Pochwalić należy czujność mieszkańców kamienicy przy ul. Rydygiera w Gliwicach, którzy niezwłocznie powiadomili służby o pożarze w jednym z mieszkań.
Kiedy oficer dyżurny poinformował o pożarze, w okolicy znajdował się właśnie dzielnicowy z tego rewiru. Gdy przybiegł na miejsce, zauważył czarne kłęby dymu wydobywające się z mieszkania jednej z kamienic. Policjant wiedział, że lokal ten zamieszkuje sześcioosobowa rodzina (małżeństwo z czwórką dzieci), nikt jednak nie był w stanie określić, czy akurat w tym momencie przebywa ona w domu. W tej sytuacji dzielnicowy, niewiele się zastanawiając, poprosił jednego z sąsiadów o wyłączenie głównego licznika gazu oraz prądu w budynku, po czym wyważył drzwi do palącego się mieszkania i wszedł do środka, by ratować znajdujące się w nim osoby. Na miejsce nadjeżdżała już z pomocą straż pożarna, karetka pogotowia oraz pogotowie gazowe.

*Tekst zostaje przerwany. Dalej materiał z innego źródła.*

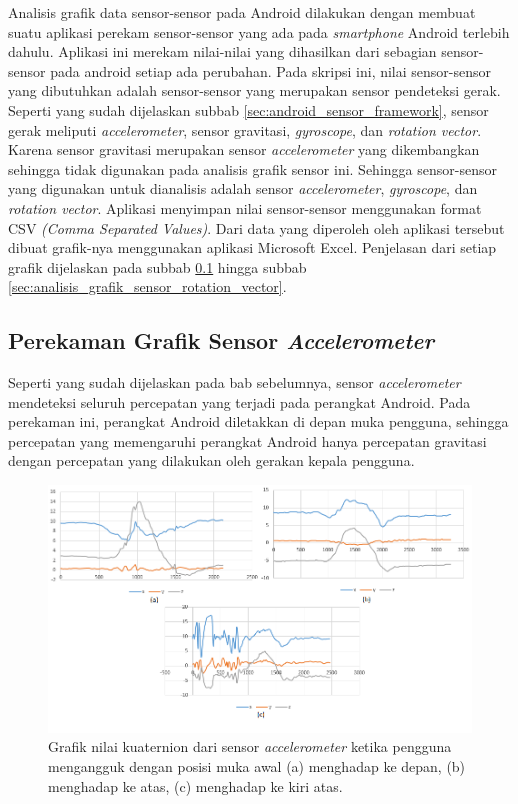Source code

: Analisis grafik data sensor-sensor pada Android dilakukan dengan membuat suatu aplikasi perekam sensor-sensor yang ada pada \textit{smartphone} Android terlebih dahulu. Aplikasi ini merekam nilai-nilai yang dihasilkan dari sebagian sensor-sensor pada android setiap ada perubahan. Pada skripsi ini, nilai sensor-sensor yang dibutuhkan adalah sensor-sensor yang merupakan sensor pendeteksi gerak. Seperti yang sudah dijelaskan subbab \ref{sec:android_sensor_framework}, sensor gerak meliputi \textit{accelerometer}, sensor gravitasi, \textit{gyroscope}, dan \textit{rotation vector}. Karena sensor gravitasi merupakan sensor \textit{accelerometer} yang dikembangkan sehingga tidak digunakan pada analisis grafik sensor ini. Sehingga sensor-sensor yang digunakan untuk dianalisis adalah sensor \textit{accelerometer}, \textit{gyroscope}, dan \textit{rotation vector}. Aplikasi menyimpan nilai sensor-sensor menggunakan format CSV \textit{(Comma Separated Values)}. Dari data yang diperoleh oleh aplikasi tersebut dibuat grafik-nya menggunakan aplikasi Microsoft Excel. Penjelasan dari setiap grafik dijelaskan pada subbab \ref{sec:analisis_grafik_sensor_accelerometer} hingga subbab \ref{sec:analisis_grafik_sensor_rotation_vector}.

\subsection{Perekaman Grafik Sensor \textit{Accelerometer}}
\label{sec:analisis_grafik_sensor_accelerometer}

Seperti yang sudah dijelaskan pada bab sebelumnya, sensor \textit{accelerometer} mendeteksi seluruh percepatan yang terjadi pada perangkat Android. Pada perekaman ini, perangkat Android diletakkan di depan muka pengguna, sehingga percepatan yang memengaruhi perangkat Android hanya percepatan gravitasi dengan percepatan yang dilakukan oleh gerakan kepala pengguna. 

\begin{figure}[htbp]
\centering
\includegraphics[scale=0.6]{Gambar/grafik-sensor-accelerometer-mengangguk.png}
\caption{Grafik nilai kuaternion dari sensor \textit{accelerometer} ketika pengguna mengangguk dengan posisi muka awal (a) menghadap ke depan, (b) menghadap ke atas, (c) menghadap ke kiri atas.} 
\label{fig:grafik-sensor-accelerometer-mengangguk}
\end{figure}

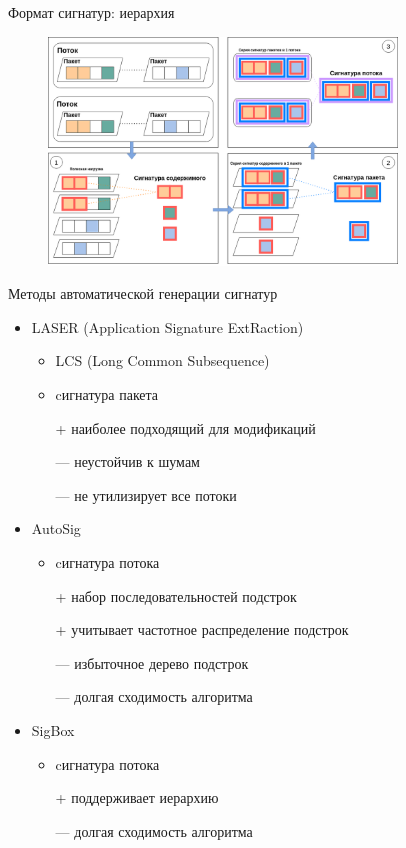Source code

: \documentclass[10pt]{beamer}
\begin{document}
\begin{frame}{Формат сигнатур: иерархия}
    \begin{figure}
        \begin{adjustwidth}{-2em}{-2em}
            \centering
            \includegraphics[width=25em]{../images/signature_structure.png}
        \end{adjustwidth}
    \end{figure}

\end{frame}

\begin{frame}{Методы автоматической генерации сигнатур}

    \begin{itemize}
        \item \alert{LASER} (Application Signature ExtRaction)
        \begin{itemize}
            \item \alert{LCS} (Long Common Subsequence)
            \item cигнатура пакета
            \item[+] наиболее подходящий для модификаций
            \item[---] неустойчив к шумам
            \item[---] не утилизирует все потоки
        \end{itemize}
        \item AutoSig
        \begin{itemize}
            \item cигнатура потока
            \item[+] набор последовательностей подстрок
            \item[+] учитывает частотное распределение подстрок
            \item[---] избыточное дерево подстрок
            \item[---] долгая сходимость алгоритма
        \end{itemize}
        \item SigBox
        \begin{itemize}
            \item cигнатура потока
            \item[+] поддерживает иерархию
            \item[---] долгая сходимость алгоритма
        \end{itemize}
    \end{itemize}

\end{frame}
\end{document}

Na szczęście okazało się, że lokatorów nie było w domu, nikomu więc nic się nie stało – rodzina przebywała akurat na ogródkach działkowych.
Na pochwałę zasługuje zachowanie sąsiadów, którzy wezwali pomoc, a także dzielnicowego – nie wahał się, by wejść do mieszkania i ratować domowników.